We use the due diligence undertaken and the resulting risk rating to determine the stated return under a Murabaha Contract.
What are the expected default rates?
The expected default rate for each set of Murabaha Contracts with each Buyer that are available via the Service is specified here along with a summary of the assumptions used in determining expected future default rates. The actual default rates are given here.
Your estimated rate of return is stated on your Investor’s dashboard taking into account fees and default rates on the profit you receive. The amount of income tax payable by you on profit (income) received is dependent on your individual circumstances and may be subject to change in the future.
How do we collect an overdue debt?
If the Buyer misses a payment or only partially pays the amount due under your Murabaha Contracts, you authorise us or a Collections Agency, acting on your behalf, to contact the Buyer to attempt to collect an amount equivalent to the outstanding payment and any additional fees and charges due.
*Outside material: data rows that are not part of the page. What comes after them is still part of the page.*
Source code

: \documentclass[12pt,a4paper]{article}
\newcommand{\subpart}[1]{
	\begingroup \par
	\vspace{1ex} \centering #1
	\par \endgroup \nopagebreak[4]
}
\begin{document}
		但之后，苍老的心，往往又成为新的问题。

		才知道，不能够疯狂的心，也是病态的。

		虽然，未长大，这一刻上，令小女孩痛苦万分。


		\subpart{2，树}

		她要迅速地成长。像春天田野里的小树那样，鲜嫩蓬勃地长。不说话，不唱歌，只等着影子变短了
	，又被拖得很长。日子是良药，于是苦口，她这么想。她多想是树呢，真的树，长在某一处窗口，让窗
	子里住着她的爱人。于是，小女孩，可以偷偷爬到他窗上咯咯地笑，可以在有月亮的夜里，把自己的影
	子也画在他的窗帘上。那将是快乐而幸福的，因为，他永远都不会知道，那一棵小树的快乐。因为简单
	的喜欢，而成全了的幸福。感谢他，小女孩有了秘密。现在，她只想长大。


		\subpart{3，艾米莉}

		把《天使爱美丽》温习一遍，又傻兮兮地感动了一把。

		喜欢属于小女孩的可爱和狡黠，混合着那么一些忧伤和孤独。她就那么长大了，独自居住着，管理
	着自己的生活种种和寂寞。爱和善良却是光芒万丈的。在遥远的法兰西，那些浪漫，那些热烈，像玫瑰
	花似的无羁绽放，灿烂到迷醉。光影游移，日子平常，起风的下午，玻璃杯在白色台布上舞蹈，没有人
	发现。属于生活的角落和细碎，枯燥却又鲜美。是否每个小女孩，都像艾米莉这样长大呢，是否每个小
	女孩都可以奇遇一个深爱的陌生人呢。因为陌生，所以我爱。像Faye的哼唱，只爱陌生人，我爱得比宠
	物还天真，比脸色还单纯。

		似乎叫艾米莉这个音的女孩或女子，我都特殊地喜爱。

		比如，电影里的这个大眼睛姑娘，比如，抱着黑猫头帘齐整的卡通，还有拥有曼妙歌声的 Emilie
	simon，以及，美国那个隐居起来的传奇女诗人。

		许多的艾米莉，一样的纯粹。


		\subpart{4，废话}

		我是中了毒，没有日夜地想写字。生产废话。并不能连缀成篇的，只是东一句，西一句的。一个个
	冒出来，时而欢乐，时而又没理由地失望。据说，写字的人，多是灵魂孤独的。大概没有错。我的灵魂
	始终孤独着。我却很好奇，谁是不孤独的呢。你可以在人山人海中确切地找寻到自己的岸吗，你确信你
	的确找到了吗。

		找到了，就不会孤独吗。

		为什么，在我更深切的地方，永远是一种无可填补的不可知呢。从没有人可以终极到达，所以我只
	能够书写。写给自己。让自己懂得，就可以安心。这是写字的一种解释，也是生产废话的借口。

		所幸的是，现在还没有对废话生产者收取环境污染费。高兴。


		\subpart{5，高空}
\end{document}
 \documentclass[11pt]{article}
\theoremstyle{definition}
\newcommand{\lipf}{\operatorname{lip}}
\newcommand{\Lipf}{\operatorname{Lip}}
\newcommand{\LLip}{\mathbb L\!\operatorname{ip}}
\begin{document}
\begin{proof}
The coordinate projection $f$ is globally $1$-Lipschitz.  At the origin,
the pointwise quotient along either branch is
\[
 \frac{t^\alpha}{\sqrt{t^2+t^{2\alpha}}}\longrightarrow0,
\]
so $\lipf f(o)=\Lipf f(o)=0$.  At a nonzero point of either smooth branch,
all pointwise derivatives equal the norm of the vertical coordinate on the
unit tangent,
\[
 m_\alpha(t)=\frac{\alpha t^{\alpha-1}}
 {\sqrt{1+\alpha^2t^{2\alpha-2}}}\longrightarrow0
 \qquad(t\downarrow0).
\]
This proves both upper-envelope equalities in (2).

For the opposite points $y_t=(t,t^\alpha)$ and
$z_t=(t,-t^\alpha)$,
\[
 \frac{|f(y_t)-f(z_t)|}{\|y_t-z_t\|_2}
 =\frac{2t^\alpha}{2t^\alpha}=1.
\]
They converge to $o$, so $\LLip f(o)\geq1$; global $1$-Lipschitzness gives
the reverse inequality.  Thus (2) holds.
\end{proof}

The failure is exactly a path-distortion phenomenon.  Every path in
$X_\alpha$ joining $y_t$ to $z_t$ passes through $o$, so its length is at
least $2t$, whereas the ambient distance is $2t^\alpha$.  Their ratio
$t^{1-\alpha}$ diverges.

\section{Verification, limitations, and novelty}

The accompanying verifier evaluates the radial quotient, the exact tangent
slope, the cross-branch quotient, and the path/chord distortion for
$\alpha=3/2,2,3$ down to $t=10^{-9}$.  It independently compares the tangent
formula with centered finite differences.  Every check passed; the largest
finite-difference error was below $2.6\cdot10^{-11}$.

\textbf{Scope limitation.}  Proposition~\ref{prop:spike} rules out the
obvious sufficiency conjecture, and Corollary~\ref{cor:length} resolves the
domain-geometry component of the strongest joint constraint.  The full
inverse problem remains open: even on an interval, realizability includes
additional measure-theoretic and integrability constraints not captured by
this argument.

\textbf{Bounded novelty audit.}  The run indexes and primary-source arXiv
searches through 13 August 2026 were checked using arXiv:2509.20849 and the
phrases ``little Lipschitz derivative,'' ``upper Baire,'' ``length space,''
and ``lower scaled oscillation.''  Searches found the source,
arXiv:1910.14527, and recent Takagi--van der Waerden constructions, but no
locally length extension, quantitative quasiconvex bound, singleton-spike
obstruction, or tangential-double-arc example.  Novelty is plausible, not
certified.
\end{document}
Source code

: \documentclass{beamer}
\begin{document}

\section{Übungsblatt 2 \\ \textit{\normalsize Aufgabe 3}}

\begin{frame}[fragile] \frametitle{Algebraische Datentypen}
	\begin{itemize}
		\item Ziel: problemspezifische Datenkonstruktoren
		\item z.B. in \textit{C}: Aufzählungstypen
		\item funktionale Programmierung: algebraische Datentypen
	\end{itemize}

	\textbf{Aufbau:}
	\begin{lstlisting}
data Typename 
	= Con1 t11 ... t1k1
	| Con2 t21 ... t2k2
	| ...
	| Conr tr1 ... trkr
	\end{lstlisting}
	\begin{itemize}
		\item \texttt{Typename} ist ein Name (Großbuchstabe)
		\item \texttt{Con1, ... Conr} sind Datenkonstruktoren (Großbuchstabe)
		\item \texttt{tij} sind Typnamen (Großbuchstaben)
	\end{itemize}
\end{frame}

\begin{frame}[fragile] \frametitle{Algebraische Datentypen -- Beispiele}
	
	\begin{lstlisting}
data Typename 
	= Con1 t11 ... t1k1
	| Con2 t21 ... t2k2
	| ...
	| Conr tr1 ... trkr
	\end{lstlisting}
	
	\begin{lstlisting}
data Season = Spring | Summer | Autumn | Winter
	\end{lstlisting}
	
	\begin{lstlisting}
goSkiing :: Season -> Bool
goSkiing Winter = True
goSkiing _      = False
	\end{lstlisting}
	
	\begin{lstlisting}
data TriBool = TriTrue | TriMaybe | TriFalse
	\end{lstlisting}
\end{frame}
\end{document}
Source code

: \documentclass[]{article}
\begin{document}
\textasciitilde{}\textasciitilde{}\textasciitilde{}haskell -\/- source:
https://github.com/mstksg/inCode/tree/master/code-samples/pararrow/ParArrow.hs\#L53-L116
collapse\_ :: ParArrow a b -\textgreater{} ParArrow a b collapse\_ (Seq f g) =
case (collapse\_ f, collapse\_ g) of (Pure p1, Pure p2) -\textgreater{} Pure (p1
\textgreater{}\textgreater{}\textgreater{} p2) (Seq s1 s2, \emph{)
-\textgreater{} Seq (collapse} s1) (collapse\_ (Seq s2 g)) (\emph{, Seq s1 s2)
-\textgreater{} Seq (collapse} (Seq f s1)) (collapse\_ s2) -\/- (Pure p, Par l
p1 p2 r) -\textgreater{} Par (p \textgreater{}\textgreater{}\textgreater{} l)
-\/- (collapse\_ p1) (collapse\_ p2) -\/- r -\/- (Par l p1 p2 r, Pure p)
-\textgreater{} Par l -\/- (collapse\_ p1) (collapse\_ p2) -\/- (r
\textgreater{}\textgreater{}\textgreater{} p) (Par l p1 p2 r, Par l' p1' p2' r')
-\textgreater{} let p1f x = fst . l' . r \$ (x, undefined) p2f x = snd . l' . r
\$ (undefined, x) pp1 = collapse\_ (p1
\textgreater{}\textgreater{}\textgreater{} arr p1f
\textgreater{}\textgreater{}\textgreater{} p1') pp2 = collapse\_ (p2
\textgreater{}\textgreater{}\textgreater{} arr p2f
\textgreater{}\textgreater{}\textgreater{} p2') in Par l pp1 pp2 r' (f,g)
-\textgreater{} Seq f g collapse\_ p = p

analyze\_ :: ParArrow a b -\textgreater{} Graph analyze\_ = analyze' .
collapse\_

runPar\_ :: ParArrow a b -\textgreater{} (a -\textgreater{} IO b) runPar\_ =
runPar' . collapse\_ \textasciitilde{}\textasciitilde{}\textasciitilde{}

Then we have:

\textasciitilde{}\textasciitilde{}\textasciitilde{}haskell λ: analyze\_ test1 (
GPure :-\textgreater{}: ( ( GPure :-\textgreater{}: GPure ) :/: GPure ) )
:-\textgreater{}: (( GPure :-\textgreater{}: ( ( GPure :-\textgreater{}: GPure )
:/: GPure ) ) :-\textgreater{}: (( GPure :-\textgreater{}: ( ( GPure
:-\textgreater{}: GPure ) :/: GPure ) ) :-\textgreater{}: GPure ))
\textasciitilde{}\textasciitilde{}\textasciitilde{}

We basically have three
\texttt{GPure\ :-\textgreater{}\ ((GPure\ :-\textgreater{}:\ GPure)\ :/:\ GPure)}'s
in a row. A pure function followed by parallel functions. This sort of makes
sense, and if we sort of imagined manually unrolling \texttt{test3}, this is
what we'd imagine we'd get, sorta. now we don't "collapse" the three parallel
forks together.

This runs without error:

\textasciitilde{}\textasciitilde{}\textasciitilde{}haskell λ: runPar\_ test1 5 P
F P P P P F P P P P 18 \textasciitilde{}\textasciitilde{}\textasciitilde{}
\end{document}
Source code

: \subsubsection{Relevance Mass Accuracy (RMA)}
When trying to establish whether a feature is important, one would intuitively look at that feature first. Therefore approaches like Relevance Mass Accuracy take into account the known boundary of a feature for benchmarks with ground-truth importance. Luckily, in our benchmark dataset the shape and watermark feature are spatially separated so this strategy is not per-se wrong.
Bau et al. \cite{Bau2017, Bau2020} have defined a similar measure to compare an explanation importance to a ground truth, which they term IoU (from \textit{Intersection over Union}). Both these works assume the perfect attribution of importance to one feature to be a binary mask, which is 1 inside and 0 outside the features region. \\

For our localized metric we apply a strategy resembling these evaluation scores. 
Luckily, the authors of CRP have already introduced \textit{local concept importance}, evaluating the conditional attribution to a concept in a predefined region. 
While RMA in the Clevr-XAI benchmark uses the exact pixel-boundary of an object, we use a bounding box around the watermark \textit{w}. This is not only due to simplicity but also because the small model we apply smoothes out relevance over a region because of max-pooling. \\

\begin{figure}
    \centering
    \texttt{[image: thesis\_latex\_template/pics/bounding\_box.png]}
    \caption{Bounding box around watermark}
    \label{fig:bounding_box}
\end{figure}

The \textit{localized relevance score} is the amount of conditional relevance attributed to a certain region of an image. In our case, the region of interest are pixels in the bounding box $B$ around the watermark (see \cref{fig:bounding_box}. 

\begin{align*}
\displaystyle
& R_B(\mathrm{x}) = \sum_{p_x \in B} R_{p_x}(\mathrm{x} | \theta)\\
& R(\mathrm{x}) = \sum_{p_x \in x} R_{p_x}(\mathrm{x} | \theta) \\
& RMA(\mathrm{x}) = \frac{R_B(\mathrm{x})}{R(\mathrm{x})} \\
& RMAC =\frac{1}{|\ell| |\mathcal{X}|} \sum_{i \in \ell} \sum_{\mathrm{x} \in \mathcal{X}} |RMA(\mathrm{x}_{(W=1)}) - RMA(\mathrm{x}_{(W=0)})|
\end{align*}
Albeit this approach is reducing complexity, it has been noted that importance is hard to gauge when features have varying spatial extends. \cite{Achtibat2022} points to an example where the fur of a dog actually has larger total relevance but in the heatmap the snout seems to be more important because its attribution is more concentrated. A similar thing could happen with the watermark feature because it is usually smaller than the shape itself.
In the event of the occurrence of a default, the Security Trustee will enforce all or any of the Security Documents and the relevant proportion of any sums recovered by the Security Trustee will be paid to you, subject to deduction of the costs of recovery (including legal fees and expenses and those of any manager, receiver or administrator appointed by the Security Trustee) from the gross proceeds recovered.
The net amount recovered will be apportioned to you according to the proportion of the total Murabaha Contract amount that you provided.
It is possible that the proceeds recovered (if any) as a result of any recovery and enforcement activity may not be enough to cover the Buyer’s obligations to you.
Where are my uninvested funds held?
Any funds waiting to be invested via the Service, withdrawn or disbursed to Buyers are held by the Payment Service Provider in the Client Funds Account.